[HUDI-5989] Fix date conversion issue when performing partition pruning on Spark #8298

voonhous · 2023-03-27T05:35:46Z

Change Logs

When lazy fetching partition path & file slice for HoodieFileIndex is used, date cannot be converted to the correct string representation.

This is the case as Spark store dates as an integer value representing the number of days that has past since 1970-01-01.

When rebuilding the partition path, this FS path could be rebuilt wrongly causing a partition to be empty, and hence, the query result to be empty/incorrect.

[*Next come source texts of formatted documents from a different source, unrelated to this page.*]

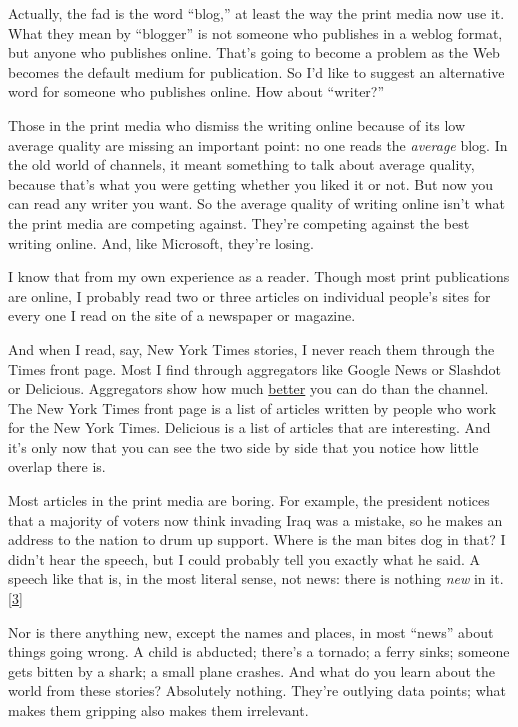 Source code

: Actually, the fad is the word ``blog,'' at least the way the print media
now use it. What they mean by ``blogger'' is not someone who publishes
in a weblog format, but anyone who publishes online. That's going to
become a problem as the Web becomes the default medium for publication.
So I'd like to suggest an alternative word for someone who publishes
online. How about ``writer?''

Those in the print media who dismiss the writing online because of its
low average quality are missing an important point: no one reads the
\emph{average} blog. In the old world of channels, it meant something to
talk about average quality, because that's what you were getting whether
you liked it or not. But now you can read any writer you want. So the
average quality of writing online isn't what the print media are
competing against. They're competing against the best writing online.
And, like Microsoft, they're losing.

I know that from my own experience as a reader. Though most print
publications are online, I probably read two or three articles on
individual people's sites for every one I read on the site of a
newspaper or magazine.

And when I read, say, New York Times stories, I never reach them through
the Times front page. Most I find through aggregators like Google News
or Slashdot or Delicious. Aggregators show how much
\href{http://reddit.com}{better} you can do than the channel. The New
York Times front page is a list of articles written by people who work
for the New York Times. Delicious is a list of articles that are
interesting. And it's only now that you can see the two side by side
that you notice how little overlap there is.

Most articles in the print media are boring. For example, the president
notices that a majority of voters now think invading Iraq was a mistake,
so he makes an address to the nation to drum up support. Where is the
man bites dog in that? I didn't hear the speech, but I could probably
tell you exactly what he said. A speech like that is, in the most
literal sense, not news: there is nothing \emph{new} in it.
{[}\hyperref[f3n]{3}{]}

Nor is there anything new, except the names and places, in most ``news''
about things going wrong. A child is abducted; there's a tornado; a
ferry sinks; someone gets bitten by a shark; a small plane crashes. And
what do you learn about the world from these stories? Absolutely
nothing. They're outlying data points; what makes them gripping also
makes them irrelevant.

INFO DataSourceStrategy: Pruning directories with: isnotnull(country#80), isnotnull(par_date#81),(country#80 = ID),(par_date#81=19415)

...

INFO AbstractTableFileSystemView: Building file system view for partition (country=ID/par_date=19415)

Impact

None

Risk level (write none, low medium or high below)

None

Documentation Update

Describe any necessary documentation update if there is any new feature, config, or user-facing change

The config description must be updated if new configs are added or the default value of the configs are changed
Any new feature or user-facing change requires updating the Hudi website. Please create a Jira ticket, attach the
ticket number here and follow the instruction to make
changes to the website.

Contributor's checklist

Read through contributor's guide
Change Logs and Impact were stated clearly
Adequate tests were added if applicable
CI passed

Co-authored-by: Rex An <bonean131@gmail.com>

voonhous · 2023-03-27T05:38:40Z

@boneanxs for visibility.

codope

@voonhous Can you also attach the file system view log, how the partition looks like with this fix?

...-datasource/hudi-spark-common/src/main/scala/org/apache/hudi/SparkHoodieTableFileIndex.scala

codope · 2023-03-27T05:49:00Z

...urce/hudi-spark/src/test/scala/org/apache/spark/sql/hudi/TestLazyPartitionPathFetching.scala

+      // TLDR:
+      // execution order of [B] = pass
+      // execution order of [B, A] = pass
+      // execution order of [A] = fail
+      // execution order of [A, B] = fail


remove this comment and add it inline where each part or the combination of different execution orders is being tested.

Sorry, will remove these as these are just comments that were used to aid debugging.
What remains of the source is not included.